Dot — The Regex Barbapapa

Remember Barbapapa — Annette Tison’s and Talus Taylor’s children’s books and films from the 1970s? The hero was a pink, pear-shaped guy with the ability to take on almost any shape whatsoever. The equivalent in Regex is dot ..

Dot is a character class — a generic character. Instead of using literal characters, like 2, a or #, you can use dot to specify that you accept almost any character.

Ruby> 'mama 2 ##'.gsub /a|2|#/, '¤' #=> "m¤m¤ ¤ ¤¤"
Ruby> 'mama 2 ##'.gsub /./, '¤' #=> "¤¤¤¤¤¤¤¤¤"

There are two cultural problems with the dot, that is important to be aware of:

  1. The character class dot . and the closure function * are together and separately the most abused features of Regex. If you use them perfunctory, you’ll often end up with too general regexes — sometimes even incorrect. Every time you intend to write ., * or even .* You should consider if you really mean something more specific.
  2. A majority of Regex books, including the most popular one, are unclear or even entirely incorrect, as they claim that “dot matches any character.” In most cases dot matches “any character except line breaks.” It’s a very, very important difference.

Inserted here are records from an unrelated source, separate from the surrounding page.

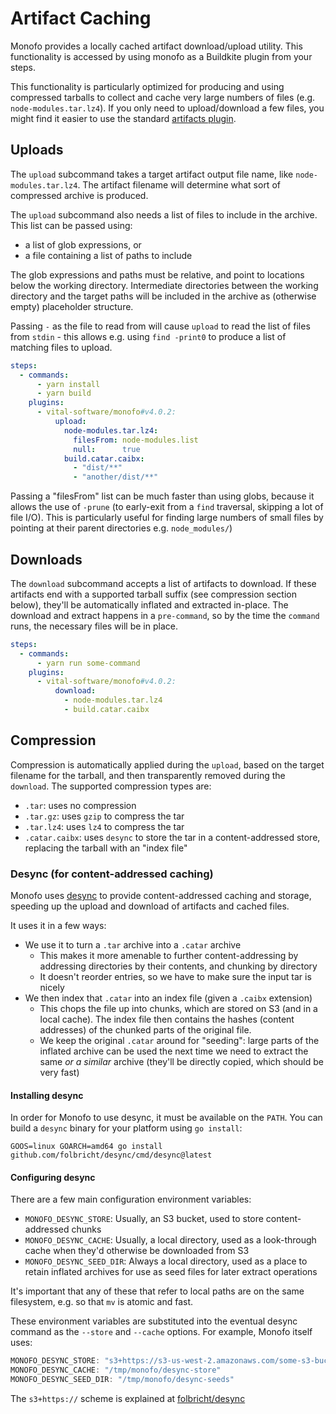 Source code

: # Artifact Caching

Monofo provides a locally cached artifact download/upload utility. This
functionality is accessed by using monofo as a Buildkite plugin from your steps.

This functionality is particularly optimized for producing and using compressed
tarballs to collect and cache very large numbers of files
(e.g. `node-modules.tar.lz4`). If you only need to upload/download a few files,
you might find it easier to use the standard
[artifacts plugin](https://github.com/buildkite-plugins/artifacts-buildkite-plugin).

## Uploads

The `upload` subcommand takes a target artifact output file name, like
`node-modules.tar.lz4`. The artifact filename will determine what sort of
compressed archive is produced.

The `upload` subcommand also needs a list of files to include in the archive.
This list can be passed using:
 - a list of glob expressions, or
 - a file containing a list of paths to include

The glob expressions and paths must be relative, and point to locations below
the working directory. Intermediate directories between the working directory
and the target paths will be included in the archive as (otherwise empty)
placeholder structure.

Passing `-` as the file to read from will cause `upload` to read the list of
files from `stdin` - this allows e.g. using `find -print0` to produce a list
of matching files to upload.

```yaml
steps:
  - commands:
      - yarn install
      - yarn build
    plugins:
      - vital-software/monofo#v4.0.2:
          upload:
            node-modules.tar.lz4:
              filesFrom: node-modules.list
              null:      true
            build.catar.caibx:
              - "dist/**"
              - "another/dist/**"
```


Passing a "filesFrom" list can be much faster than using globs, because it
allows the use of `-prune` (to early-exit from a `find` traversal, skipping a
lot of file I/O). This is particularly useful for finding large numbers of small
files by pointing at their parent directories e.g. `node_modules/`)

## Downloads

The `download` subcommand accepts a list of artifacts to download. If these
artifacts end with a supported tarball suffix (see compression section below),
they'll be automatically inflated and extracted in-place. The download and
extract happens in a `pre-command`, so by the time the `command` runs, the
necessary files will be in place.

```yaml
steps:
  - commands:
      - yarn run some-command
    plugins:
      - vital-software/monofo#v4.0.2:
          download:
            - node-modules.tar.lz4
            - build.catar.caibx
```

## Compression

Compression is automatically applied during the `upload`, based on the target
filename for the tarball, and then transparently removed during the `download`.
The supported compression types are:

- `.tar`: uses no compression
- `.tar.gz`: uses `gzip` to compress the tar
- `.tar.lz4`: uses `lz4` to compress the tar
- `.catar.caibx`: uses `desync` to store the tar in a content-addressed store,
  replacing the tarball with an "index file"

### Desync (for content-addressed caching)

Monofo uses [desync](https://github.com/folbricht/desync) to provide
content-addressed caching and storage, speeding up the upload and download of
artifacts and cached files.

It uses it in a few ways:

 - We use it to turn a `.tar` archive into a `.catar` archive
   - This makes it more amenable to further content-addressing by addressing directories by their contents, and chunking by directory
   - It doesn't reorder entries, so we have to make sure the input tar is nicely
 - We then index that `.catar` into an index file (given a `.caibx` extension)
   - This chops the file up into chunks, which are stored on S3 (and in a local
     cache). The index file then contains the hashes (content addresses) of the
     chunked parts of the original file.
   - We keep the original `.catar` around for "seeding": large parts of the
     inflated archive can be used the next time we need to extract the same _or
     a similar_ archive (they'll be directly copied, which should be very fast)

#### Installing desync

In order for Monofo to use desync, it must be available on the `PATH`. You can
build a `desync` binary for your platform using `go install`:

```shell
GOOS=linux GOARCH=amd64 go install github.com/folbricht/desync/cmd/desync@latest
```

#### Configuring desync

There are a few main configuration environment variables:

- `MONOFO_DESYNC_STORE`: Usually, an S3 bucket, used to store content-addressed
   chunks
- `MONOFO_DESYNC_CACHE`: Usually, a local directory, used as a look-through
   cache when they'd otherwise be downloaded from S3
- `MONOFO_DESYNC_SEED_DIR`: Always a local directory, used as a place to retain
   inflated archives for use as seed files for later extract operations

It's important that any of these that refer to local paths are on the same
filesystem, e.g. so that `mv` is atomic and fast.

These environment variables are substituted into the eventual desync command as
the `--store` and `--cache` options. For example, Monofo itself uses:

```typescript
MONOFO_DESYNC_STORE: "s3+https://s3-us-west-2.amazonaws.com/some-s3-bucket-name/desync/store"
MONOFO_DESYNC_CACHE: "/tmp/monofo/desync-store"
MONOFO_DESYNC_SEED_DIR: "/tmp/monofo/desync-seeds"
```

The `s3+https://` scheme is explained at [folbricht/desync](https://github.com/folbricht/desync#s3-chunk-stores)
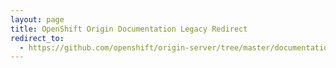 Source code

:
 ```yaml
---
layout: page
title: OpenShift Origin Documentation Legacy Redirect
redirect_to:
  - https://github.com/openshift/origin-server/tree/master/documentation/oo_deployment_guide_vm.adoc
---
```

Why doesn’t dot normally match line breaks?
The original implementations of Regex operated line by line. Programs like grep, handles one line at a time. Trailing line breaks are filtered out before processing. Hence, there are no line breaks. NASA engineer Larry Wall created Perl In the 1980s — the programming language that evangelized Regex more than anyhting else. The original purpose was to make report processing easier. What would then be more natural than to continue on the path of line-oriented work? Another argument is that the idiom .* would change meaning if dot matches line breaks. Perl set the agenda and now, a few decades later, we can only accept that dot typically don’t match line breaks, no matter what you and I believe is logical.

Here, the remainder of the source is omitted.